Le mutualisme est-il soluble dans le capitalisme  ?

OPINION. L'imminent rapprochement entre le groupe mutualiste Covéa et le réassureur PartnerRe soulève quelques critiques éparses, faisant mine de s'offusquer des dérives « capitalistes » d'un tel projet. Pourtant, les sociétaires de l'assureur français seraient les premiers bénéficiaires de ce mouvement de consolidation et de diversification. Par Jean-Jacques Handali, directeur et administrateur de Cosmopolis Conseil (Genève).
Numéro un de l'assurance dommages en France, le groupe Covéa est sans doute mieux connu de ses quelque 11,6 millions de clients et sociétaires via les mutuelles qu'il rassemble en son sein: MAAF, MMA, GMF, Assurances mutuelles de France, etc. C'est donc un vrai poids lourd du paysage mutualiste tricolore qui s'apprête à mettre la main, moyennant 7,7 milliards d'euros, sur PartnerRe.
Numéro un de l'assurance dommages en France, le groupe Covéa est sans doute mieux connu de ses quelque 11,6 millions de clients et sociétaires via les mutuelles qu'il rassemble en son sein: MAAF, MMA, GMF, Assurances mutuelles de France, etc. C'est donc un vrai poids lourd du paysage mutualiste tricolore qui s'apprête à mettre la main, moyennant 7,7 milliards d'euros, sur PartnerRe. (Crédits : Reuters)
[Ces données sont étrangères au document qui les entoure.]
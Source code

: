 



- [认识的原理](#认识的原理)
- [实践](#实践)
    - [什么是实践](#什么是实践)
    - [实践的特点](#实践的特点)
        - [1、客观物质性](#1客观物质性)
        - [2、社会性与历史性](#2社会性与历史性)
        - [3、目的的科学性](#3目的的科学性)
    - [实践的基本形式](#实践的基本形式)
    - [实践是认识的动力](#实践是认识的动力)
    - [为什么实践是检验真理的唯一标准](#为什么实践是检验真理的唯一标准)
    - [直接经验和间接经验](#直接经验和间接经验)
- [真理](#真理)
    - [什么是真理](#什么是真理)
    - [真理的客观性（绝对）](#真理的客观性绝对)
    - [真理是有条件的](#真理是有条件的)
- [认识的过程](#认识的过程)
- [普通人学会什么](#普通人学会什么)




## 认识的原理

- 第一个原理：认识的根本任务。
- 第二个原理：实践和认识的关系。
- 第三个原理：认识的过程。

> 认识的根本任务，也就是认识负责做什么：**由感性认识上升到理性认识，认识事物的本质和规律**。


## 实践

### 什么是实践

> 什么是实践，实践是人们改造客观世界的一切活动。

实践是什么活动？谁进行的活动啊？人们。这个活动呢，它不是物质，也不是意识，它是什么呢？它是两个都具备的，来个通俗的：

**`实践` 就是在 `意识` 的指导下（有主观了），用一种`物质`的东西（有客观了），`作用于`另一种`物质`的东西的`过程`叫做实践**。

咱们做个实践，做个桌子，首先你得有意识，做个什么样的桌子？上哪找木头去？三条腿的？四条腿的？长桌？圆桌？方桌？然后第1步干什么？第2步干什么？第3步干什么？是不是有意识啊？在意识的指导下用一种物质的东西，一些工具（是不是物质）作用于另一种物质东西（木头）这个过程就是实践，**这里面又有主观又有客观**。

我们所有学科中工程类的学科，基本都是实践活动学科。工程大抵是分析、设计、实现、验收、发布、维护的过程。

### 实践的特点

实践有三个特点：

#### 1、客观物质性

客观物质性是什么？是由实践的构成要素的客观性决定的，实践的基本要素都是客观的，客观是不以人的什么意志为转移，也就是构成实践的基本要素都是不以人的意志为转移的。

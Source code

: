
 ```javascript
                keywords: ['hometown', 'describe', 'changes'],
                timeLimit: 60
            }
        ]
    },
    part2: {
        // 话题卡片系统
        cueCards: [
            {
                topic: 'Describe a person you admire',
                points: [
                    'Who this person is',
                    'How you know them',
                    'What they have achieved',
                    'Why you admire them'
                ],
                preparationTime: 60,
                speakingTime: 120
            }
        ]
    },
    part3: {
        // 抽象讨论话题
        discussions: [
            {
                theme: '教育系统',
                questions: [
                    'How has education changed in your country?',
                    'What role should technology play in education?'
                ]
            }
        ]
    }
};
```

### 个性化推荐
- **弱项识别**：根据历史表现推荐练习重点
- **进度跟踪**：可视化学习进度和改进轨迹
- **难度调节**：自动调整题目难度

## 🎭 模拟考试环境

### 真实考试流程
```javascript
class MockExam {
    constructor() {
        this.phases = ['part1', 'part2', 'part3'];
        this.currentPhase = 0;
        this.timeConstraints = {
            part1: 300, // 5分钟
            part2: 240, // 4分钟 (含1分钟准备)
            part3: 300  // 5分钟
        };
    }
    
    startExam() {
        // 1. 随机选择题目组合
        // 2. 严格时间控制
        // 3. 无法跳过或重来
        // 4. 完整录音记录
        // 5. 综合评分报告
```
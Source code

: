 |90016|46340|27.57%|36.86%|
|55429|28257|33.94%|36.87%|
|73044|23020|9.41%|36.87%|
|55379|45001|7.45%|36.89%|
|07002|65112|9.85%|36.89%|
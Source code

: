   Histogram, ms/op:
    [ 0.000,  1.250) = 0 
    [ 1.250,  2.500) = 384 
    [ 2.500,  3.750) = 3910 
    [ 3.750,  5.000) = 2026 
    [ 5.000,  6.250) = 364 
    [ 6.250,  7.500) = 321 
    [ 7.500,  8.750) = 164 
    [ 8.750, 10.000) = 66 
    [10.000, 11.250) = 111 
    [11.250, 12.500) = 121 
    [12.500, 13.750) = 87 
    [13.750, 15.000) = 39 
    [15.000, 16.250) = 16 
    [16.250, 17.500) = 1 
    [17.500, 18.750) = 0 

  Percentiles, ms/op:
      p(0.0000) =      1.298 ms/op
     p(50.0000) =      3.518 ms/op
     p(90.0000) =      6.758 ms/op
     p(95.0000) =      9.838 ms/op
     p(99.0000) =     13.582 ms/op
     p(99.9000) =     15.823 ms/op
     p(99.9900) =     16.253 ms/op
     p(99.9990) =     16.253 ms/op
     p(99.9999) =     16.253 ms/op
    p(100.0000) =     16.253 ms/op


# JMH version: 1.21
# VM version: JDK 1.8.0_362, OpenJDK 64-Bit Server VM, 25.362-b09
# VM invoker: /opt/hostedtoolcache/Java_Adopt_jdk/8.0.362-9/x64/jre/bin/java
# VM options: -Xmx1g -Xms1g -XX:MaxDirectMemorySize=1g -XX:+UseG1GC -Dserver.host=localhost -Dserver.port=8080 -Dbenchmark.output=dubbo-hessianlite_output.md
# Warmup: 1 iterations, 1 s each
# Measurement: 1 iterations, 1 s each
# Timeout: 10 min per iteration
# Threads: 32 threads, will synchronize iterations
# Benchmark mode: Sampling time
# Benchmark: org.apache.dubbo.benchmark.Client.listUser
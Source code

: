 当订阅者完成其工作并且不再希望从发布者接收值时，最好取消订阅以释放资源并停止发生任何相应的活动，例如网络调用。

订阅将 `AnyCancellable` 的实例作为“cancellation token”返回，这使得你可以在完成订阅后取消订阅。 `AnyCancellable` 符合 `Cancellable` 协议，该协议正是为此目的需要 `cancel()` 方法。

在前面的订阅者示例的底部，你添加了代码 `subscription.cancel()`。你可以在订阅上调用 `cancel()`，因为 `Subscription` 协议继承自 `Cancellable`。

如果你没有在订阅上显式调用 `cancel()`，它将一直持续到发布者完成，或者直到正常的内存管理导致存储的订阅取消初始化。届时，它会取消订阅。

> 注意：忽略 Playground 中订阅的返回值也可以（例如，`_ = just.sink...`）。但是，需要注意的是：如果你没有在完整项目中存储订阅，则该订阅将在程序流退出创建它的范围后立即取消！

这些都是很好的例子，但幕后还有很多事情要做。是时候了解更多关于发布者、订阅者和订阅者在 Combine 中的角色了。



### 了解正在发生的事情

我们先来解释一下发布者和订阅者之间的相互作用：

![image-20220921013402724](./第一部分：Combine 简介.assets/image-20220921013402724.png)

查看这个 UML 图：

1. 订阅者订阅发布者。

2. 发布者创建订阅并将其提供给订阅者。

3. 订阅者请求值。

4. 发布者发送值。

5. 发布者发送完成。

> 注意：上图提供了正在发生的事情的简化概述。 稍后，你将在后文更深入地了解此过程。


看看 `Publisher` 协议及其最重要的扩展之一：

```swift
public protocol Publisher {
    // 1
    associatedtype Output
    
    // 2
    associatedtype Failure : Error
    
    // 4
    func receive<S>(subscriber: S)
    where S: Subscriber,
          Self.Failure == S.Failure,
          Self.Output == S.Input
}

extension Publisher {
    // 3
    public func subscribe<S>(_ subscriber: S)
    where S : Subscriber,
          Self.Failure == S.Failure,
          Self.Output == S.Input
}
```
Peut-on se prévaloir de valeurs mutualistes tout en ne rechignant pas à une certaine recherche de profitabilité ? Aussi vieux que le mutualisme lui-même, le débat agite le Landerneau de la bancassurance française à chaque fois, ou presque, qu'un établissement semble franchir trop allègrement, selon ses détracteurs, les très franco-françaises limites d'une certaine bienséance mutualiste. Un conflit idéologique qui oppose, schématiquement, les tenants d'une vision traditionnelle - pour ne pas dire passéiste - selon laquelle les mutualistes ne devraient en aucun cas s'aventurer sur les terres capitalistes, à ceux qui estiment, au contraire, que c'est en se développant que les assurés bénéficieront d'une meilleure protection. C'est donc sans réelle surprise que la polémique s'est invitée dans le dossier du rachat par Covéa du réassureur PartnerRe.

Une bonne stratégie

Numéro un de l'assurance dommages en France, le groupe Covéa est sans doute mieux connu de ses quelque 11,6 millions de clients et sociétaires via les mutuelles qu'il rassemble en son sein: MAAF, MMA, GMF, Assurances mutuelles de France, etc. C'est donc un vrai poids lourd du paysage mutualiste tricolore qui s'apprête à mettre la main, moyennant 7,7 milliards d'euros, sur PartnerRe. PartnerRe est un groupe de réassureurs, c'est-à-dire ces acteurs financiers qui jouent, en quelque sorte, le rôle d' « assureurs des assureurs » - notamment quand ces derniers font face à un besoin important de liquidités à la suite, par exemple, d'une catastrophe naturelle. Pour Covéa, cette opération s'inscrirait, si elle était menée à son terme, dans une stratégie somme toute classique de diversification de ses activités.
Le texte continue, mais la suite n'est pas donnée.